Definition of "assume"
assume
verb
third-person singular simple present assumes, present participle assuming, simple past and past participle assumed
To authenticate by means of belief; to surmise; to suppose to be true, especially without proof
Quotations
Where we once sent love letters in a sealed envelope, or stuck photographs of our children in a family album, now such private material is despatched to servers and clouds operated by people we don't know and will never meet. Perhaps we assume that our name, address and search preferences will be viewed by some unseen pair of corporate eyes, probably not human, and don't mind that much.

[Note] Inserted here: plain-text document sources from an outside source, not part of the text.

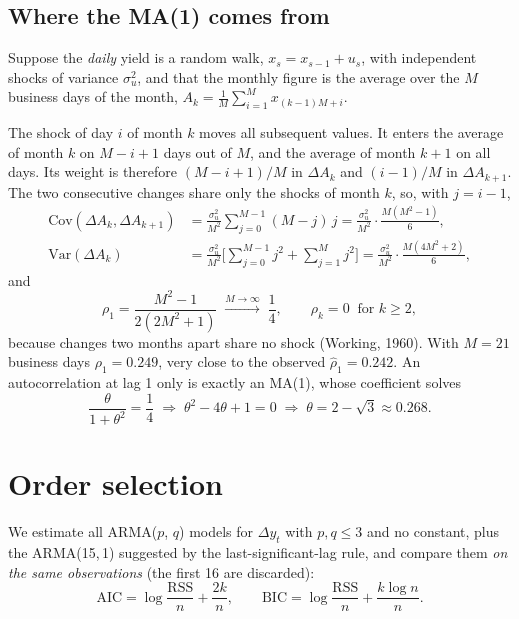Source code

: \documentclass[11pt,a4paper]{article}
\begin{document}
\subsection{Where the MA(1) comes from}\label{sec:ma1}

Suppose the \emph{daily} yield is a random walk, $x_s = x_{s-1} + u_s$, with independent shocks of variance $\sigma_u^2$, and that the monthly figure is the average over the $M$ business days of the month, $A_k = \frac{1}{M}\sum_{i=1}^{M} x_{(k-1)M+i}$.

The shock of day $i$ of month $k$ moves all subsequent values. It enters the average of month $k$ on $M - i + 1$ days out of $M$, and the average of month $k+1$ on all days. Its weight is therefore $(M-i+1)/M$ in $\Delta A_k$ and $(i-1)/M$ in $\Delta A_{k+1}$. The two consecutive changes share only the shocks of month $k$, so, with $j = i - 1$,
\begin{align}
\mathrm{Cov}(\Delta A_k, \Delta A_{k+1}) &= \frac{\sigma_u^2}{M^2}\sum_{j=0}^{M-1}(M-j)\,j = \frac{\sigma_u^2}{M^2}\cdot\frac{M(M^2-1)}{6},\\
\mathrm{Var}(\Delta A_k) &= \frac{\sigma_u^2}{M^2}\Big[\sum_{j=0}^{M-1} j^2 + \sum_{j=1}^{M} j^2\Big] = \frac{\sigma_u^2}{M^2}\cdot\frac{M(4M^2+2)}{6},
\end{align}
and
\begin{equation}
\rho_1 = \frac{M^2-1}{2(2M^2+1)} \;\xrightarrow{M\to\infty}\; \frac14, \qquad \rho_k = 0 \ \text{ for } k \ge 2,
\end{equation}
because changes two months apart share no shock (Working, 1960). With $M = 21$ business days $\rho_1 = 0.249$, very close to the observed $\hat\rho_1 = 0.242$. An autocorrelation at lag 1 only is exactly an MA(1), whose coefficient solves
\begin{equation}
\frac{\theta}{1+\theta^2} = \frac14 \;\Longrightarrow\; \theta^2 - 4\theta + 1 = 0 \;\Longrightarrow\; \theta = 2 - \sqrt{3} \approx 0.268.
\end{equation}

\section{Order selection}

We estimate all ARMA($p$, $q$) models for $\Delta y_t$ with $p, q \le 3$ and no constant, plus the ARMA(15,\,1) suggested by the last-significant-lag rule, and compare them \emph{on the same observations} (the first 16 are discarded):
\begin{equation}
\mathrm{AIC} = \log\frac{\mathrm{RSS}}{n} + \frac{2k}{n}, \qquad \mathrm{BIC} = \log\frac{\mathrm{RSS}}{n} + \frac{k\log n}{n}.
\end{equation}
\end{document}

2013 June 14, Jonathan Freedland, “Obama's once hip brand is now tainted”, in The Guardian Weekly, volume 189, number 1, page 18
To take on a position, duty or form
Quotations
Such a scandal as the prosecution of a brother for forgery—with a verdict of guilty—is a most truly horrible, deplorable, fatal thing. It takes the respectability out of a family perhaps at a critical moment, when the family is just assuming the robes of respectability: […] it is a black spot which all the soaps ever advertised could never wash off.

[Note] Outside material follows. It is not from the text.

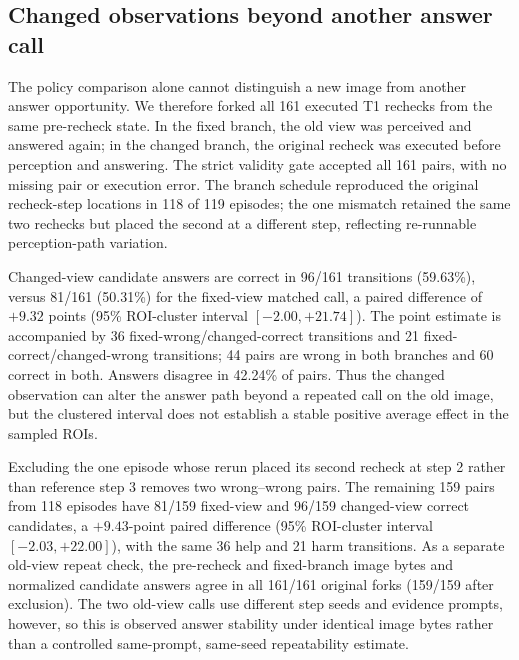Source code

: \subsection{Changed observations beyond another answer call}
The policy comparison alone cannot distinguish a new image from another answer opportunity. We therefore forked all 161 executed T1 rechecks from the same pre-recheck state. In the fixed branch, the old view was perceived and answered again; in the changed branch, the original recheck was executed before perception and answering. The strict validity gate accepted all 161 pairs, with no missing pair or execution error. The branch schedule reproduced the original recheck-step locations in 118 of 119 episodes; the one mismatch retained the same two rechecks but placed the second at a different step, reflecting re-runnable perception-path variation.

Changed-view candidate answers are correct in 96/161 transitions (59.63\%), versus 81/161 (50.31\%) for the fixed-view matched call, a paired difference of $+9.32$ points (95\% ROI-cluster interval $[-2.00,+21.74]$). The point estimate is accompanied by 36 fixed-wrong/changed-correct transitions and 21 fixed-correct/changed-wrong transitions; 44 pairs are wrong in both branches and 60 correct in both. Answers disagree in 42.24\% of pairs. Thus the changed observation can alter the answer path beyond a repeated call on the old image, but the clustered interval does not establish a stable positive average effect in the sampled ROIs.

Excluding the one episode whose rerun placed its second recheck at step 2 rather than reference step 3 removes two wrong--wrong pairs. The remaining 159 pairs from 118 episodes have 81/159 fixed-view and 96/159 changed-view correct candidates, a $+9.43$-point paired difference (95\% ROI-cluster interval $[-2.03,+22.00]$), with the same 36 help and 21 harm transitions. As a separate old-view repeat check, the pre-recheck and fixed-branch image bytes and normalized candidate answers agree in all 161/161 original forks (159/159 after exclusion). The two old-view calls use different step seeds and evidence prompts, however, so this is observed answer stability under identical image bytes rather than a controlled same-prompt, same-seed repeatability estimate.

1892, Walter Besant, “Prologue: Who is Edmund Gray?”, in The Ivory Gate […], New York, N.Y.: Harper & Brothers, […]
So while Ralph generally seems to inhabit a different, more glorious and joyful universe than everyone else here his yearning and heartbreak are eminently relateable. Ralph sometimes appears to be a magically demented sprite who has assumed the form of a boy, but he’s never been more poignantly, nakedly, movingly human than he is here.
2012 August 5, Nathan Rabin, “TV: Review: THE SIMPSONS (CLASSIC): “I Love Lisa” (season 4, episode 15; originally aired 02/11/1993)”, in (Please provide the book title or journal name)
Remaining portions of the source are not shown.